Italian food is more than spaghetti and meatballs. A lot more. And Panzano, which is named for a small wine town in Chianti, proves it with inspired, well-executed dishes that evoke what you might find at the finest inns of Tuscany. Panzano is lucky to have chef Jennifer Jasinski do the translating: She relies on bold flavors, rich sauces and just the right touch with herbs to create such elaborate dishes as mezzaluna pasta stuffed with roasted Kabocha squash, mascarpone, three-nut brown butter, Amaretti di Saronno cookies, Parmigiano-Reggiano and fried sage. If that doesn't grab you, how about chicken breast rolotini with currants, pine nuts, pancetta and Parmigiano, accompanied by a salad of grilled figs, pecorino and arugula? Match the culinary masterpieces with one of Panzano's well-chosen Italian wines, and you have a meal that isn't just Italian -- it's delicious.


Chef Duy Van Pham may be Vietnamese, but his food couldn't be more French if he were cooking at Le Cordon Bleu. Pham has settled in at Tante Louise very nicely, helping the old aunt preserve her thirty-year-old reputation for serving the best French food in town. From the charcuterie plate to the fruit tarts, a meal at the AAA four-diamond and Mobil four-star Tante Louise includes everything from haute to not, with a bit of American and Asian whimsy thrown in for good measure. Try the délices françaises of garlic confit white-bean soup, lobster mashed potatoes and foie-gras-stuffed tenderloin, and don't be afraid to ask sommelier Emma Healion for a wine recommendation from her 600-bottle roster. Enjoy your meal in the romantic, elegant atmosphere of a French country inn just minutes from downtown.

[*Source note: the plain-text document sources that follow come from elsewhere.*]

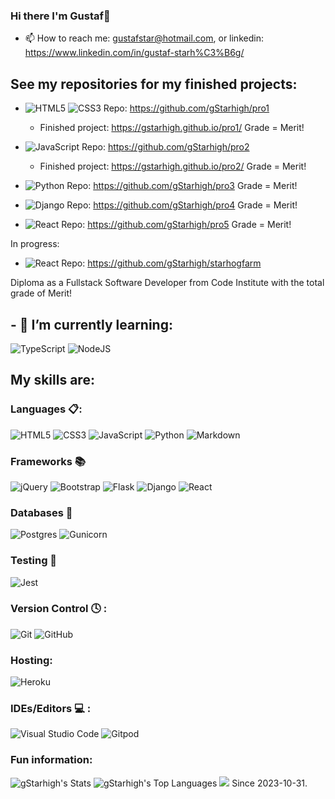 ### Hi there I'm Gustaf👋

- 📫 How to reach me: gustafstar@hotmail.com, or linkedin: https://www.linkedin.com/in/gustaf-starh%C3%B6g/

## See my repositories for my finished projects:
- ![HTML5](https://img.shields.io/badge/html5-%23E34F26.svg?style=for-the-badge&logo=html5&logoColor=white) ![CSS3](https://img.shields.io/badge/css3-%231572B6.svg?style=for-the-badge&logo=css3&logoColor=white) Repo:
https://github.com/gStarhigh/pro1
  - Finished project:
https://gstarhigh.github.io/pro1/
Grade = Merit!

- ![JavaScript](https://img.shields.io/badge/javascript-%23323330.svg?style=for-the-badge&logo=javascript&logoColor=%23F7DF1E) Repo:
https://github.com/gStarhigh/pro2
  - Finished project:
https://gstarhigh.github.io/pro2/
Grade = Merit!

- ![Python](https://img.shields.io/badge/python-3670A0?style=for-the-badge&logo=python&logoColor=ffdd54) Repo:
https://github.com/gStarhigh/pro3
Grade = Merit!

- ![Django](https://img.shields.io/badge/django-%23092E20.svg?style=for-the-badge&logo=django&logoColor=white) Repo:
https://github.com/gStarhigh/pro4
Grade = Merit!

- ![React](https://img.shields.io/badge/react-%2320232a.svg?style=for-the-badge&logo=react&logoColor=%2361DAFB) Repo:
https://github.com/gStarhigh/pro5
Grade = Merit!

 In progress:
- ![React](https://img.shields.io/badge/react-%2320232a.svg?style=for-the-badge&logo=react&logoColor=%2361DAFB) Repo:
https://github.com/gStarhigh/starhogfarm


Diploma as a Fullstack Software Developer from Code Institute with the total grade of Merit!

## - 🌱 I’m currently learning:
![TypeScript](https://img.shields.io/badge/typescript-%23007ACC.svg?style=for-the-badge&logo=typescript&logoColor=white)
![NodeJS](https://img.shields.io/badge/node.js-6DA55F?style=for-the-badge&logo=node.js&logoColor=white)

## My skills are:

### Languages 📋:
![HTML5](https://img.shields.io/badge/html5-%23E34F26.svg?style=for-the-badge&logo=html5&logoColor=white)
![CSS3](https://img.shields.io/badge/css3-%231572B6.svg?style=for-the-badge&logo=css3&logoColor=white)
![JavaScript](https://img.shields.io/badge/javascript-%23323330.svg?style=for-the-badge&logo=javascript&logoColor=%23F7DF1E)
![Python](https://img.shields.io/badge/python-3670A0?style=for-the-badge&logo=python&logoColor=ffdd54)
![Markdown](https://img.shields.io/badge/markdown-%23000000.svg?style=for-the-badge&logo=markdown&logoColor=white)

### Frameworks 📚
![jQuery](https://img.shields.io/badge/jquery-%230769AD.svg?style=for-the-badge&logo=jquery&logoColor=white)
![Bootstrap](https://img.shields.io/badge/bootstrap-%23563D7C.svg?style=for-the-badge&logo=bootstrap&logoColor=white)
![Flask](https://img.shields.io/badge/flask-%23000.svg?style=for-the-badge&logo=flask&logoColor=white)
![Django](https://img.shields.io/badge/django-%23092E20.svg?style=for-the-badge&logo=django&logoColor=white)
![React](https://img.shields.io/badge/react-%2320232a.svg?style=for-the-badge&logo=react&logoColor=%2361DAFB)

### Databases 💾 
![Postgres](https://img.shields.io/badge/postgres-%23316192.svg?style=for-the-badge&logo=postgresql&logoColor=white)
![Gunicorn](https://img.shields.io/badge/gunicorn-%298729.svg?style=for-the-badge&logo=gunicorn&logoColor=white)

### Testing 🧪 
![Jest](https://img.shields.io/badge/-jest-%23C21325?style=for-the-badge&logo=jest&logoColor=white)

### Version Control 🕓 :
![Git](https://img.shields.io/badge/git-%23F05033.svg?style=for-the-badge&logo=git&logoColor=white)
![GitHub](https://img.shields.io/badge/github-%23121011.svg?style=for-the-badge&logo=github&logoColor=white)


### Hosting:
![Heroku](https://img.shields.io/badge/heroku-%23430098.svg?style=for-the-badge&logo=heroku&logoColor=white)


### IDEs/Editors 💻 :
![Visual Studio Code](https://img.shields.io/badge/Visual%20Studio%20Code-0078d7.svg?style=for-the-badge&logo=visual-studio-code&logoColor=white)
![Gitpod](https://img.shields.io/badge/gitpod-f06611.svg?style=for-the-badge&logo=gitpod&logoColor=white)

### Fun information:
![gStarhigh's Stats](https://github-readme-stats.vercel.app/api?username=gStarhigh&theme=vue-dark&show_icons=true&hide_border=true&count_private=true)
![gStarhigh's Top Languages](https://github-readme-stats.vercel.app/api/top-langs/?username=gStarhigh&theme=vue-dark&show_icons=true&hide_border=true&layout=compact)
![](https://komarev.com/ghpvc/?username=gStarhigh&color=brightgreen) Since 2023-10-31.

Get your mojo working at Cuba Cuba, Denver's first totally Cuban restaurant. Owners Kristy Socarras Bigelow, her husband, Brian Bigelow, and her brother, Enrique Socarras, have turned two side-by-side, pre-1880 dwellings in the Golden Triangle into party central, with one house looking like a casual, convivial replica of the Casablanca set, complete with palm-frond fans and a bright, open-air feel, and the other transformed into a bongo-lined bar. The drink of choice is a mojito, made from rum, fresh mint leaves, a splash of lime and plenty of sugar, and the recipes -- from Enrique (the siblings are Cuban) -- focus on the breezier, fruit-focused foods of Cuba. Have fun with the plantain chips and shrimp appetizers, but save room for the sugary tres leches at dessert.
As Latin-food lovers race to the new South American spots cropping up across town like plantains in a tropical heat wave, savvy south-of-the-border aficionados continue to savor the culinary carnaval that is Café Brazil. The only thing zestier than the colorful decor in this tiny, fascinating space is the food, from the fab fejoida (Brazil's national dish) to the particularly luscious flan. Entrees are substantial and always surrounded by rice, steamed vegetables and fresh fruit; if that's not enough food, moist banana bread and savory cheese buns come with the meal, and the spicy black-bean soup and killer calamari appetizers make nice add-ons. The close quarters make the dining room as intimate or as raucous as you'd like, but be sure to make reservations -- Denver loves this Latin a lot.